In his periphery, he saw a car jerk onto the side street that ran parallel to the house he was running past. Someone had been watching him. He didn’t know if the men who shot up the SUV were after him or the men in the front seats until he looked back over his shoulder. Because there was a privacy fence on his left, he was forced to make a quick right toward the car that had turned to follow him. As soon as he did, the car was waiting on the next street about thirty yards from him. As the car door opened, he aimed his pistol while still running. Just before he pulled the trigger, he recognized the blonde woman that emerged with a gun of her own in hand.
Cassie.
Lawson froze as she pointed the gun in his direction. Though he knew the gunmen were hot on his heels, what he saw was so shocking to his system that his mind completely shut down.
“What are you doing, Lawson? Run!”
Cassie fired several times. He could almost feel the bullets moving by him as he instinctively ducked.

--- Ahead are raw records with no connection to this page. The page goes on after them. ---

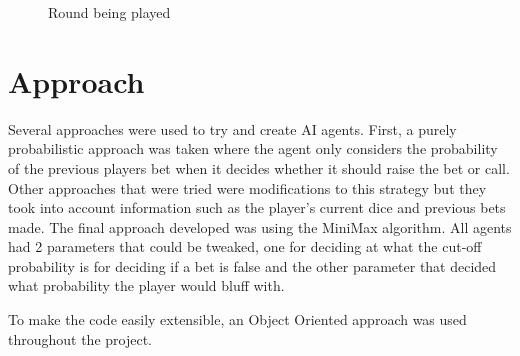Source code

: \begin{figure}[htbp]
    \centering
    \caption{Round being played}
    \label{fig:round}
\end{figure}


\section{Approach}

Several approaches were used to try and create AI agents. First, a purely probabilistic approach was taken where the agent only considers the probability of the previous players bet when it decides whether it should raise the bet or call. Other approaches that were tried were modifications to this strategy but they took into account information such as the player's current dice and previous bets made. The final approach developed was using the MiniMax algorithm. All agents had 2 parameters that could be tweaked, one for deciding at what the cut-off probability is for deciding if a bet is false and the other parameter that decided what probability the player would bluff with.


To make the code easily extensible, an Object Oriented approach was used throughout the project.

“RUN!” Cassie shouted again.
This time he could tell she was looking beyond him. His body caught up with his brain, and he turned, fired a few defensive shots, then made a run for the car Cassie was driving. Cassie continued to fire behind Lawson to cover him. As soon as he jumped across the hood, she stopped and got back in the car. Lawson got in the passenger side just as the men came running around the house and began firing. Cassie hit the gas and the Honda Accord fishtailed as it sped away.

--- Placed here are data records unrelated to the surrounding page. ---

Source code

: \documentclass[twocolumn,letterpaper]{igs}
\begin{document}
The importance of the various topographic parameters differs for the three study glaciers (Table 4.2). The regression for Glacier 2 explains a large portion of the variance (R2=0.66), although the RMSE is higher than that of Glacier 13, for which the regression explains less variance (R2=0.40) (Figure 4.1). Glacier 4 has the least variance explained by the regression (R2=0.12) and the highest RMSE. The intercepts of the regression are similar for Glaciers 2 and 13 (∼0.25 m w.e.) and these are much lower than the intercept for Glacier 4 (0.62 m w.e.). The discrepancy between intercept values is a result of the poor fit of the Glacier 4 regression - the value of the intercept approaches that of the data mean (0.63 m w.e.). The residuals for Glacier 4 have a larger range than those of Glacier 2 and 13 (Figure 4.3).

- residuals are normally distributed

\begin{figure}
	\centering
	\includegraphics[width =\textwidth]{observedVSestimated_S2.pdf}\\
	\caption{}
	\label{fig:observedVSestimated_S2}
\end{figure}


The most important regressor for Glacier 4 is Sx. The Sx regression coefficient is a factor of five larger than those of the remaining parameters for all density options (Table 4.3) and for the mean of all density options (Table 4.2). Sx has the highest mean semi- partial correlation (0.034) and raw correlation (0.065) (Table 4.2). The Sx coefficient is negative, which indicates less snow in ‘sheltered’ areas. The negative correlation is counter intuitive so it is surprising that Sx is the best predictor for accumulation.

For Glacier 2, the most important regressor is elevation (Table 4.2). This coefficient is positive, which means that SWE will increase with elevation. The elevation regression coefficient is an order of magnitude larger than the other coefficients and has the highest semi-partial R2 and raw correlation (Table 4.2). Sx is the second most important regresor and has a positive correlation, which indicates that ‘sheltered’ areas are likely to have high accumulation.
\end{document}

“What the hell is going on, Cassie?”
Cassie jerked the steering wheel left and turned back out onto another main road.
“I don’t know.”
Lawson looked over and noticed dried blood on the side of Cassie’s head.
“Are you okay?”
Cassie
continued swerving around cars, pulling away from the scene they’d escaped from.
“They knocked me out. Lexi and I were getting out of the car to go into my apartment, and someone came up from behind and popped me in the head. That’s the last thing I remember. Where’s Lexi? Please tell me they don’t have Lexi!”

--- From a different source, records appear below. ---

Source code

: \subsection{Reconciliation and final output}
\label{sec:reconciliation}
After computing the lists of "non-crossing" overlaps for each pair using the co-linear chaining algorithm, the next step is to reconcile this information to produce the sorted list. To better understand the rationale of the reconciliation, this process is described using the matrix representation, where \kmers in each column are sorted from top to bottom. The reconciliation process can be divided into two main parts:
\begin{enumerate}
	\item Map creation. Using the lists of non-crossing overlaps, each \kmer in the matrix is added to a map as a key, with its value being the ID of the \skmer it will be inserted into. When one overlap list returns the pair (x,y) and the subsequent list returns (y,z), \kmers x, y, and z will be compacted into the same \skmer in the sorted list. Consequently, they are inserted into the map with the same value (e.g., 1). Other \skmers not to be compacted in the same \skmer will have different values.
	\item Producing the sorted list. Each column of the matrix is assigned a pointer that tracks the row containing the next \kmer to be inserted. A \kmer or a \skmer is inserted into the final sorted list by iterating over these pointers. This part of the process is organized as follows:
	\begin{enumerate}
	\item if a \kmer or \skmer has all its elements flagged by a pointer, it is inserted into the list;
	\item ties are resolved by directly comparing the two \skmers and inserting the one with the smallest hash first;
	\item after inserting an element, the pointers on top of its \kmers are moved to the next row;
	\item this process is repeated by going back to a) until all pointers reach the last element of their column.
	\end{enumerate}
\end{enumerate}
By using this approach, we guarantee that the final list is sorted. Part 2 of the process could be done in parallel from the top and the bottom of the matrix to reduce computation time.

When she turned left onto Santa Monica Boulevard, the car almost ended up on two wheels she was driving so fast.
Lawson said, “Slow down, you’re gonna get us killed. They aren’t behind us.”
“Is Lexi okay?” Cassie was frantic. Only one other time had Lawson seen her this way. The day Lauren was murdered out on the lake.
“She’s fine.” Lawson made an effort to sound calm, hoping it would rub off. “That Find iPhone thing or whatever you did saved her life. She got away and hid in the park. Taylor knew how to use it and it led us right to Lexi. Just as they were about to get to her. How did you know where I was?”
“I-I didn’t. When I escaped the moron they had holding me, I took his car and followed those two that shot up the SUV you were in. I don’t have a phone or anything, so it was the only thing I knew might lead me back to Lexi. Then I saw you jump out of the truck. I just reacted and turned off the road to try to get to you. Where is Lexi? Do I need to go back to the park?”
“No, Lexi’s okay. She’s with Taylor.”
Cassie whipped her head toward Lawson, concern etched on her face. “But she lied about her sister. You think you can trust her?”
“Calm down. It’s all right. I mean, look at the two of us . . . You really think there was another option? You were kidnapped and I have people shooting at me. The actress seemed the lesser of the evils.”
“The actress who lied, got shot in your driveway, and oh by the way is a total stranger . . . And yet, I see your point.”
Lawson took a deep breath and rubbed his hands over his face, trying to calm himself now, and trying to stop all the swirling thoughts. They needed to land on a direction to go in, right then, even if it was the wrong one.